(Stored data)
* * * * *
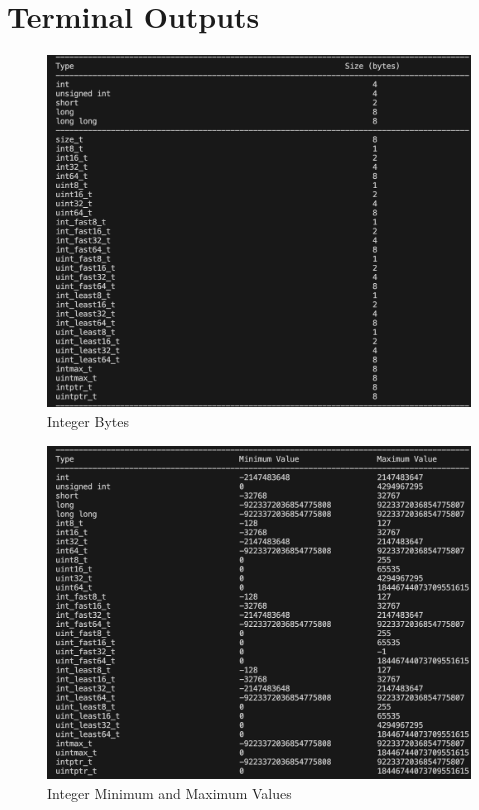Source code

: \documentclass[12pt]{article}
\begin{document}
\section{Terminal Outputs}
\begin{figure}[h]
    \centering
    \includegraphics[width=1\textwidth]{intByte.png} 
    \caption{Integer Bytes}
    \label{fig:example-image}
\end{figure}
\begin{figure}[h]
    \centering
    \includegraphics[width=1\textwidth]{intMinMax.png} 
    \caption{Integer Minimum and Maximum Values}
    \label{fig:example-image}
\end{figure}
\end{document}
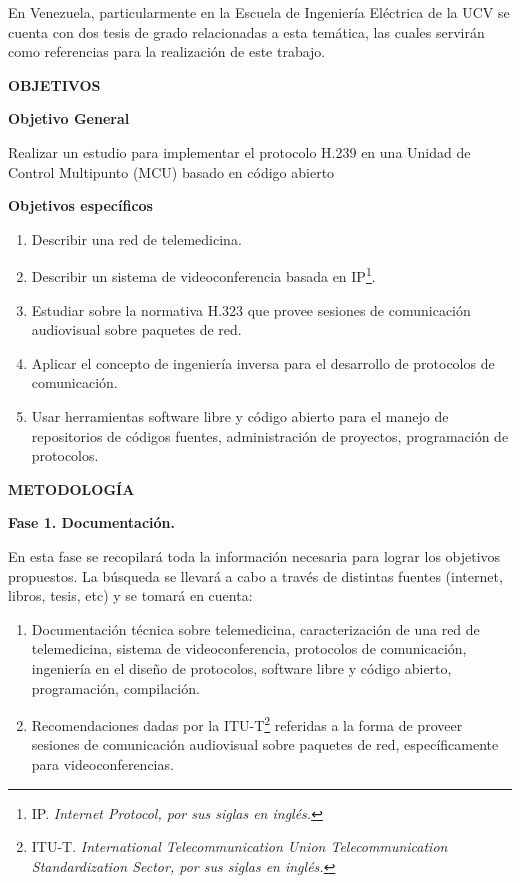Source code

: \documentclass[12pt,letterpaper]{article}
\begin{document}
En Venezuela, particularmente en la Escuela de Ingeniería Eléctrica de la UCV se cuenta con dos tesis de grado relacionadas a esta temática\cite{Max}\cite{Sarif}, las cuales servirán como referencias  para la realización de este trabajo.

\centerline{\textbf{OBJETIVOS}}

\textbf{Objetivo General}

Realizar un estudio para implementar el protocolo H.239 en una Unidad de Control Multipunto (MCU) basado en código abierto 

\textbf{Objetivos específicos}	
	\begin{enumerate}
	\item Describir una red de telemedicina.
	\item Describir un sistema de videoconferencia basada en IP\footnote{IP. \emph{Internet Protocol, por sus siglas en inglés.}}.
	\item Estudiar sobre la normativa H.323 que provee sesiones de comunicación audiovisual sobre paquetes de red.
	\item Aplicar el concepto de ingeniería inversa para el desarrollo de protocolos de comunicación.
	\item Usar herramientas software libre y código abierto para el manejo de repositorios de códigos fuentes, administración de proyectos, programación de protocolos.
	\end{enumerate}

\centerline{\textbf{METODOLOGÍA}}

\textbf{Fase 1. Documentación.}

En esta fase se recopilará toda la información necesaria para lograr los objetivos propuestos. La búsqueda se llevará a cabo a través de distintas fuentes (internet, libros, tesis, etc) y se tomará en cuenta:
\begin{enumerate}
\item Documentación técnica sobre telemedicina, caracterización de una red de telemedicina, sistema de videoconferencia, protocolos de comunicación, ingeniería en el diseño de protocolos, software libre y código abierto, programación, compilación.  
\item Recomendaciones  dadas por la ITU-T\footnote{ITU-T. \emph{International Telecommunication Union Telecommunication Standardization Sector, por sus siglas en inglés.}} referidas a la forma de proveer sesiones de comunicación audiovisual sobre paquetes de red, específicamente para videoconferencias.
\end{enumerate}
\end{document}
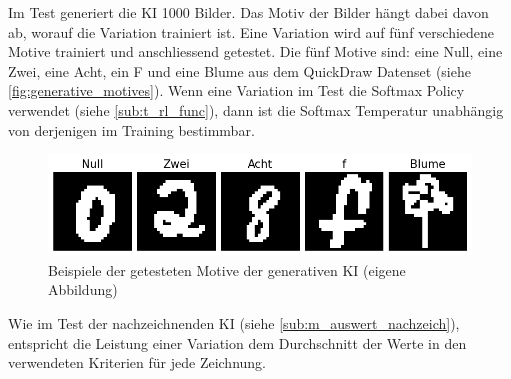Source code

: Im Test generiert die KI 1000 Bilder. Das Motiv der Bilder hängt dabei davon ab,
worauf die Variation trainiert ist. Eine Variation wird auf fünf verschiedene
Motive trainiert und anschliessend getestet. Die fünf Motive sind: eine Null,
eine Zwei, eine Acht, ein F und eine Blume aus dem QuickDraw Datenset (siehe
\autoref{fig:generative_motives}). Wenn eine Variation im Test die Softmax
Policy verwendet (siehe \ref{sub:t_rl_func}), dann ist die Softmax
Temperatur unabhängig von derjenigen im Training bestimmbar.

\begin{figure}[!ht]
    \centering
    \includegraphics[width=\textwidth]{images/methode/generative-examples.png}
    \caption{Beispiele der getesteten Motive der generativen KI (eigene Abbildung)}\label{fig:generative_motives}
\end{figure}

Wie im Test der nachzeichnenden KI (siehe \ref{sub:m_auswert_nachzeich}),
entspricht die Leistung einer Variation dem Durchschnitt der Werte in den
verwendeten Kriterien für jede Zeichnung.
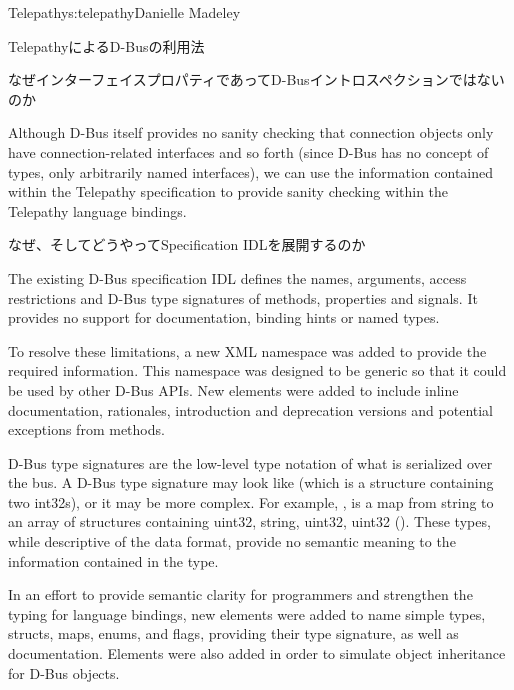 \begin{aosachapter}{Telepathy}{s:telepathy}{Danielle Madeley}
\begin{aosasect1}{TelepathyによるD-Busの利用法}
\begin{aosabox}{なぜインターフェイスプロパティであってD-Busイントロスペクションではないのか}
\end{aosabox}

Although D-Bus itself provides no sanity checking that connection
objects only have connection-related interfaces and so forth (since
D-Bus has no concept of types, only arbitrarily named interfaces), we
can use the information contained within the Telepathy specification
to provide sanity checking within the Telepathy language bindings.

\begin{aosabox}{なぜ、そしてどうやってSpecification IDLを展開するのか}

The existing D-Bus specification IDL defines the names, arguments,
access restrictions and D-Bus type signatures of methods, properties
and signals. It provides no support for documentation, binding hints
or named types.

To resolve these limitations, a new XML namespace was added to provide
the required information. This namespace was designed to be generic so
that it could be used by other D-Bus APIs. New elements were added to
include inline documentation, rationales, introduction and deprecation
versions and potential exceptions from methods.

D-Bus type signatures are the low-level type notation of what is
serialized over the bus. A D-Bus type signature may look like
 (which is a structure containing two int32s), or it may be
more complex.  For example, , is a map from string
to an array of structures containing uint32, string, uint32, uint32
().  These types, while
descriptive of the data format, provide no semantic meaning to the
information contained in the type.

In an effort to provide semantic clarity for programmers and
strengthen the typing for language bindings, new elements were added
to name simple types, structs, maps, enums, and flags, providing their
type signature, as well as documentation.  Elements were also added in
order to simulate object inheritance for D-Bus objects.

\end{aosabox}



\end{aosasect1}
\end{aosachapter}
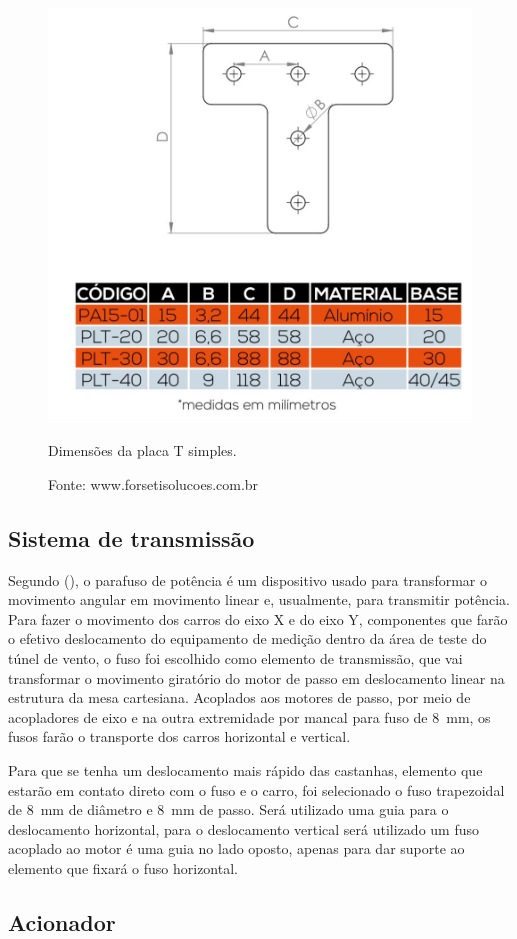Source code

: \begin{figure}[H]
\centering
\includegraphics[width = 0.5\linewidth]{figuras/placatd}
\caption{Dimensões da placa T simples.}
\caption*{Fonte: www.forsetisolucoes.com.br}
\label{fig:placatd}
\end{figure}

\subsection{Sistema de transmissão}\label{subsec:mettransmissao}

Segundo \citeauthor{budynas2016elementos} (\citeyear{budynas2016elementos}), o parafuso de potência 
é um dispositivo usado para transformar o movimento angular em movimento linear e, usualmente, 
para transmitir potência. Para fazer o movimento dos carros do eixo X e do eixo Y, 
componentes que farão o efetivo deslocamento do equipamento de medição dentro da área de 
teste do túnel de vento, o fuso foi escolhido como elemento de transmissão, que vai transformar 
o movimento giratório do motor de passo em deslocamento linear na estrutura da mesa cartesiana. 
Acoplados aos motores de passo, por meio de acopladores de eixo e na outra extremidade por mancal para fuso 
de 8~mm, os fusos farão o transporte dos carros horizontal e vertical. 

Para que se tenha um deslocamento mais rápido das castanhas, elemento que estarão em contato 
direto com o fuso e o carro, foi selecionado o fuso trapezoidal de 8~mm de diâmetro e 8~mm de passo. 
Será utilizado uma guia para o deslocamento horizontal, para o deslocamento vertical será utilizado 
um fuso acoplado ao motor é uma guia no lado oposto, apenas para dar suporte ao elemento que fixará 
o fuso horizontal.

\subsection{Acionador}\label{subsec:metacionador}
* * * * *
• [Exercise instructions]:
Would you filter the entries above and keep each line that has the word "subsection"?

• [Task solution]:
\subsection{Sistema de transmissão}\label{subsec:mettransmissao}
\subsection{Acionador}\label{subsec:metacionador}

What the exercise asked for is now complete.